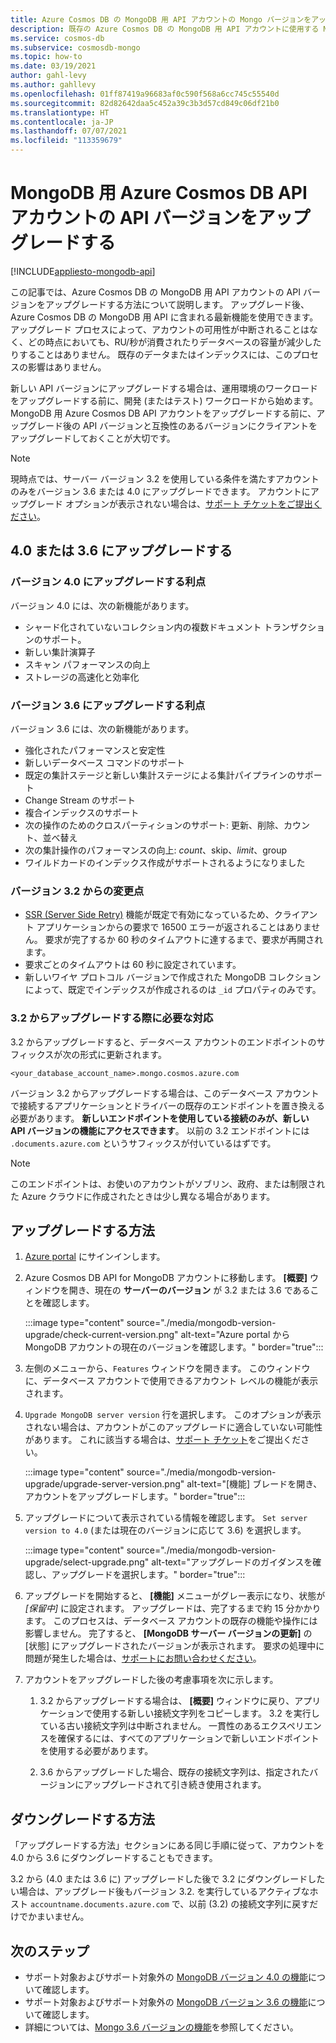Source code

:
 ```yaml
---
title: Azure Cosmos DB の MongoDB 用 API アカウントの Mongo バージョンをアップグレードする
description: 既存の Azure Cosmos DB の MongoDB 用 API アカウントに使用する MongoDB ワイヤ プロトコル バージョンをシームレスにアップグレードする方法
ms.service: cosmos-db
ms.subservice: cosmosdb-mongo
ms.topic: how-to
ms.date: 03/19/2021
author: gahl-levy
ms.author: gahllevy
ms.openlocfilehash: 01ff87419a96683af0c590f568a6cc745c55540d
ms.sourcegitcommit: 82d82642daa5c452a39c3b3d57cd849c06df21b0
ms.translationtype: HT
ms.contentlocale: ja-JP
ms.lasthandoff: 07/07/2021
ms.locfileid: "113359679"
---
```

# <a name="upgrade-the-api-version-of-your-azure-cosmos-db-api-for-mongodb-account"></a>MongoDB 用 Azure Cosmos DB API アカウントの API バージョンをアップグレードする
[!INCLUDE[appliesto-mongodb-api](includes/appliesto-mongodb-api.md)]

この記事では、Azure Cosmos DB の MongoDB 用 API アカウントの API バージョンをアップグレードする方法について説明します。 アップグレード後、Azure Cosmos DB の MongoDB 用 API に含まれる最新機能を使用できます。 アップグレード プロセスによって、アカウントの可用性が中断されることはなく、どの時点においても、RU/秒が消費されたりデータベースの容量が減少したりすることはありません。 既存のデータまたはインデックスには、このプロセスの影響はありません。 

新しい API バージョンにアップグレードする場合は、運用環境のワークロードをアップグレードする前に、開発 (またはテスト) ワークロードから始めます。 MongoDB 用 Azure Cosmos DB API アカウントをアップグレードする前に、アップグレード後の API バージョンと互換性のあるバージョンにクライアントをアップグレードしておくことが大切です。

>[!Note]
> 現時点では、サーバー バージョン 3.2 を使用している条件を満たすアカウントのみをバージョン 3.6 または 4.0 にアップグレードできます。 アカウントにアップグレード オプションが表示されない場合は、[サポート チケットをご提出ください](https://portal.azure.com/?#blade/Microsoft_Azure_Support/HelpAndSupportBlade)。

## <a name="upgrading-to-40-or-36"></a>4\.0 または 3.6 にアップグレードする

### <a name="benefits-of-upgrading-to-version-40"></a>バージョン 4.0 にアップグレードする利点

バージョン 4.0 には、次の新機能があります。
- シャード化されていないコレクション内の複数ドキュメント トランザクションのサポート。
- 新しい集計演算子
- スキャン パフォーマンスの向上
- ストレージの高速化と効率化

### <a name="benefits-of-upgrading-to-version-36"></a>バージョン 3.6 にアップグレードする利点

バージョン 3.6 には、次の新機能があります。
- 強化されたパフォーマンスと安定性
- 新しいデータベース コマンドのサポート
- 既定の集計ステージと新しい集計ステージによる集計パイプラインのサポート
- Change Stream のサポート
- 複合インデックスのサポート
- 次の操作のためのクロスパーティションのサポート: 更新、削除、カウント、並べ替え
- 次の集計操作のパフォーマンスの向上: $count、$skip、$limit、$group
- ワイルドカードのインデックス作成がサポートされるようになりました

### <a name="changes-from-version-32"></a>バージョン 3.2 からの変更点

- [SSR (Server Side Retry)](prevent-rate-limiting-errors.md) 機能が既定で有効になっているため、クライアント アプリケーションからの要求で 16500 エラーが返されることはありません。 要求が完了するか 60 秒のタイムアウトに達するまで、要求が再開されます。
- 要求ごとのタイムアウトは 60 秒に設定されています。
- 新しいワイヤ プロトコル バージョンで作成された MongoDB コレクションによって、既定でインデックスが作成されるのは `_id` プロパティのみです。

### <a name="action-required-when-upgrading-from-32"></a>3\.2 からアップグレードする際に必要な対応

3\.2 からアップグレードすると、データベース アカウントのエンドポイントのサフィックスが次の形式に更新されます。

```
<your_database_account_name>.mongo.cosmos.azure.com
```

バージョン 3.2 からアップグレードする場合は、このデータベース アカウントで接続するアプリケーションとドライバーの既存のエンドポイントを置き換える必要があります。 **新しいエンドポイントを使用している接続のみが、新しい API バージョンの機能にアクセスできます**。 以前の 3.2 エンドポイントには `.documents.azure.com` というサフィックスが付いているはずです。

>[!Note]
> このエンドポイントは、お使いのアカウントがソブリン、政府、または制限された Azure クラウドに作成されたときは少し異なる場合があります。

## <a name="how-to-upgrade"></a>アップグレードする方法

1. [Azure portal](https://portal.azure.com/) にサインインします。

1. Azure Cosmos DB API for MongoDB アカウントに移動します。 **[概要]** ウィンドウを開き、現在の **サーバーのバージョン** が 3.2 または 3.6 であることを確認します。

    :::image type="content" source="./media/mongodb-version-upgrade/check-current-version.png" alt-text="Azure portal から MongoDB アカウントの現在のバージョンを確認します。" border="true":::

1. 左側のメニューから、`Features` ウィンドウを開きます。 このウィンドウに、データベース アカウントで使用できるアカウント レベルの機能が表示されます。

1. `Upgrade MongoDB server version` 行を選択します。 このオプションが表示されない場合は、アカウントがこのアップグレードに適合していない可能性があります。 これに該当する場合は、[サポート チケット](https://portal.azure.com/?#blade/Microsoft_Azure_Support/HelpAndSupportBlade)をご提出ください。

    :::image type="content" source="./media/mongodb-version-upgrade/upgrade-server-version.png" alt-text="[機能] ブレードを開き、アカウントをアップグレードします。" border="true":::

1. アップグレードについて表示されている情報を確認します。 `Set server version to 4.0` (または現在のバージョンに応じて 3.6) を選択します。

    :::image type="content" source="./media/mongodb-version-upgrade/select-upgrade.png" alt-text="アップグレードのガイダンスを確認し、アップグレードを選択します。" border="true":::

1. アップグレードを開始すると、 **[機能]** メニューがグレー表示になり、状態が *[保留中]* に設定されます。 アップグレードは、完了するまで約 15 分かかります。 このプロセスは、データベース アカウントの既存の機能や操作には影響しません。 完了すると、 **[MongoDB サーバー バージョンの更新]** の [状態] にアップグレードされたバージョンが表示されます。 要求の処理中に問題が発生した場合は、[サポートにお問い合わせください](https://azure.microsoft.com/en-us/support/create-ticket/)。

1. アカウントをアップグレードした後の考慮事項を次に示します。

    1. 3\.2 からアップグレードする場合は、 **[概要]** ウィンドウに戻り、アプリケーションで使用する新しい接続文字列をコピーします。 3\.2 を実行している古い接続文字列は中断されません。 一貫性のあるエクスペリエンスを確保するには、すべてのアプリケーションで新しいエンドポイントを使用する必要があります。

    1. 3.6 からアップグレードした場合、既存の接続文字列は、指定されたバージョンにアップグレードされて引き続き使用されます。

## <a name="how-to-downgrade"></a>ダウングレードする方法

「アップグレードする方法」セクションにある同じ手順に従って、アカウントを 4.0 から 3.6 にダウングレードすることもできます。

3\.2 から (4.0 または 3.6 に) アップグレードした後で 3.2 にダウングレードしたい場合は、アップグレード後もバージョン 3.2. を実行しているアクティブなホスト `accountname.documents.azure.com` で、以前 (3.2) の接続文字列に戻すだけでかまいません。

## <a name="next-steps"></a>次のステップ

- サポート対象およびサポート対象外の [MongoDB バージョン 4.0 の機能](mongodb-feature-support-40.md)について確認します。
- サポート対象およびサポート対象外の [MongoDB バージョン 3.6 の機能](mongodb-feature-support-36.md)について確認します。
- 詳細については、[Mongo 3.6 バージョンの機能](https://devblogs.microsoft.com/cosmosdb/azure-cosmos-dbs-api-for-mongodb-now-supports-server-version-3-6/)を参照してください。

### What you will do
Copy out the records above in full, exactly as written, but not the pictures.

### Finished task
Source code

:
 ```yaml
---
title: Azure Cosmos DB の MongoDB 用 API アカウントの Mongo バージョンをアップグレードする
description: 既存の Azure Cosmos DB の MongoDB 用 API アカウントに使用する MongoDB ワイヤ プロトコル バージョンをシームレスにアップグレードする方法
ms.service: cosmos-db
ms.subservice: cosmosdb-mongo
ms.topic: how-to
ms.date: 03/19/2021
author: gahl-levy
ms.author: gahllevy
ms.openlocfilehash: 01ff87419a96683af0c590f568a6cc745c55540d
ms.sourcegitcommit: 82d82642daa5c452a39c3b3d57cd849c06df21b0
ms.translationtype: HT
ms.contentlocale: ja-JP
ms.lasthandoff: 07/07/2021
ms.locfileid: "113359679"
---
```

# <a name="upgrade-the-api-version-of-your-azure-cosmos-db-api-for-mongodb-account"></a>MongoDB 用 Azure Cosmos DB API アカウントの API バージョンをアップグレードする
[!INCLUDE[appliesto-mongodb-api](includes/appliesto-mongodb-api.md)]

この記事では、Azure Cosmos DB の MongoDB 用 API アカウントの API バージョンをアップグレードする方法について説明します。 アップグレード後、Azure Cosmos DB の MongoDB 用 API に含まれる最新機能を使用できます。 アップグレード プロセスによって、アカウントの可用性が中断されることはなく、どの時点においても、RU/秒が消費されたりデータベースの容量が減少したりすることはありません。 既存のデータまたはインデックスには、このプロセスの影響はありません。 

新しい API バージョンにアップグレードする場合は、運用環境のワークロードをアップグレードする前に、開発 (またはテスト) ワークロードから始めます。 MongoDB 用 Azure Cosmos DB API アカウントをアップグレードする前に、アップグレード後の API バージョンと互換性のあるバージョンにクライアントをアップグレードしておくことが大切です。

>[!Note]
> 現時点では、サーバー バージョン 3.2 を使用している条件を満たすアカウントのみをバージョン 3.6 または 4.0 にアップグレードできます。 アカウントにアップグレード オプションが表示されない場合は、[サポート チケットをご提出ください](https://portal.azure.com/?#blade/Microsoft_Azure_Support/HelpAndSupportBlade)。

## <a name="upgrading-to-40-or-36"></a>4\.0 または 3.6 にアップグレードする

### <a name="benefits-of-upgrading-to-version-40"></a>バージョン 4.0 にアップグレードする利点

バージョン 4.0 には、次の新機能があります。
- シャード化されていないコレクション内の複数ドキュメント トランザクションのサポート。
- 新しい集計演算子
- スキャン パフォーマンスの向上
- ストレージの高速化と効率化

### <a name="benefits-of-upgrading-to-version-36"></a>バージョン 3.6 にアップグレードする利点

バージョン 3.6 には、次の新機能があります。
- 強化されたパフォーマンスと安定性
- 新しいデータベース コマンドのサポート
- 既定の集計ステージと新しい集計ステージによる集計パイプラインのサポート
- Change Stream のサポート
- 複合インデックスのサポート
- 次の操作のためのクロスパーティションのサポート: 更新、削除、カウント、並べ替え
- 次の集計操作のパフォーマンスの向上: $count、$skip、$limit、$group
- ワイルドカードのインデックス作成がサポートされるようになりました

### <a name="changes-from-version-32"></a>バージョン 3.2 からの変更点

- [SSR (Server Side Retry)](prevent-rate-limiting-errors.md) 機能が既定で有効になっているため、クライアント アプリケーションからの要求で 16500 エラーが返されることはありません。 要求が完了するか 60 秒のタイムアウトに達するまで、要求が再開されます。
- 要求ごとのタイムアウトは 60 秒に設定されています。
- 新しいワイヤ プロトコル バージョンで作成された MongoDB コレクションによって、既定でインデックスが作成されるのは `_id` プロパティのみです。

### <a name="action-required-when-upgrading-from-32"></a>3\.2 からアップグレードする際に必要な対応

3\.2 からアップグレードすると、データベース アカウントのエンドポイントのサフィックスが次の形式に更新されます。

```
<your_database_account_name>.mongo.cosmos.azure.com
```

バージョン 3.2 からアップグレードする場合は、このデータベース アカウントで接続するアプリケーションとドライバーの既存のエンドポイントを置き換える必要があります。 **新しいエンドポイントを使用している接続のみが、新しい API バージョンの機能にアクセスできます**。 以前の 3.2 エンドポイントには `.documents.azure.com` というサフィックスが付いているはずです。

>[!Note]
> このエンドポイントは、お使いのアカウントがソブリン、政府、または制限された Azure クラウドに作成されたときは少し異なる場合があります。

## <a name="how-to-upgrade"></a>アップグレードする方法

1. [Azure portal](https://portal.azure.com/) にサインインします。

1. Azure Cosmos DB API for MongoDB アカウントに移動します。 **[概要]** ウィンドウを開き、現在の **サーバーのバージョン** が 3.2 または 3.6 であることを確認します。

    :::image type="content" source="./media/mongodb-version-upgrade/check-current-version.png" alt-text="Azure portal から MongoDB アカウントの現在のバージョンを確認します。" border="true":::

1. 左側のメニューから、`Features` ウィンドウを開きます。 このウィンドウに、データベース アカウントで使用できるアカウント レベルの機能が表示されます。

1. `Upgrade MongoDB server version` 行を選択します。 このオプションが表示されない場合は、アカウントがこのアップグレードに適合していない可能性があります。 これに該当する場合は、[サポート チケット](https://portal.azure.com/?#blade/Microsoft_Azure_Support/HelpAndSupportBlade)をご提出ください。

    :::image type="content" source="./media/mongodb-version-upgrade/upgrade-server-version.png" alt-text="[機能] ブレードを開き、アカウントをアップグレードします。" border="true":::

1. アップグレードについて表示されている情報を確認します。 `Set server version to 4.0` (または現在のバージョンに応じて 3.6) を選択します。

    :::image type="content" source="./media/mongodb-version-upgrade/select-upgrade.png" alt-text="アップグレードのガイダンスを確認し、アップグレードを選択します。" border="true":::

1. アップグレードを開始すると、 **[機能]** メニューがグレー表示になり、状態が *[保留中]* に設定されます。 アップグレードは、完了するまで約 15 分かかります。 このプロセスは、データベース アカウントの既存の機能や操作には影響しません。 完了すると、 **[MongoDB サーバー バージョンの更新]** の [状態] にアップグレードされたバージョンが表示されます。 要求の処理中に問題が発生した場合は、[サポートにお問い合わせください](https://azure.microsoft.com/en-us/support/create-ticket/)。

1. アカウントをアップグレードした後の考慮事項を次に示します。

    1. 3\.2 からアップグレードする場合は、 **[概要]** ウィンドウに戻り、アプリケーションで使用する新しい接続文字列をコピーします。 3\.2 を実行している古い接続文字列は中断されません。 一貫性のあるエクスペリエンスを確保するには、すべてのアプリケーションで新しいエンドポイントを使用する必要があります。

    1. 3.6 からアップグレードした場合、既存の接続文字列は、指定されたバージョンにアップグレードされて引き続き使用されます。

## <a name="how-to-downgrade"></a>ダウングレードする方法

「アップグレードする方法」セクションにある同じ手順に従って、アカウントを 4.0 から 3.6 にダウングレードすることもできます。

3\.2 から (4.0 または 3.6 に) アップグレードした後で 3.2 にダウングレードしたい場合は、アップグレード後もバージョン 3.2. を実行しているアクティブなホスト `accountname.documents.azure.com` で、以前 (3.2) の接続文字列に戻すだけでかまいません。

## <a name="next-steps"></a>次のステップ

- サポート対象およびサポート対象外の [MongoDB バージョン 4.0 の機能](mongodb-feature-support-40.md)について確認します。
- サポート対象およびサポート対象外の [MongoDB バージョン 3.6 の機能](mongodb-feature-support-36.md)について確認します。
- 詳細については、[Mongo 3.6 バージョンの機能](https://devblogs.microsoft.com/cosmosdb/azure-cosmos-dbs-api-for-mongodb-now-supports-server-version-3-6/)を参照してください。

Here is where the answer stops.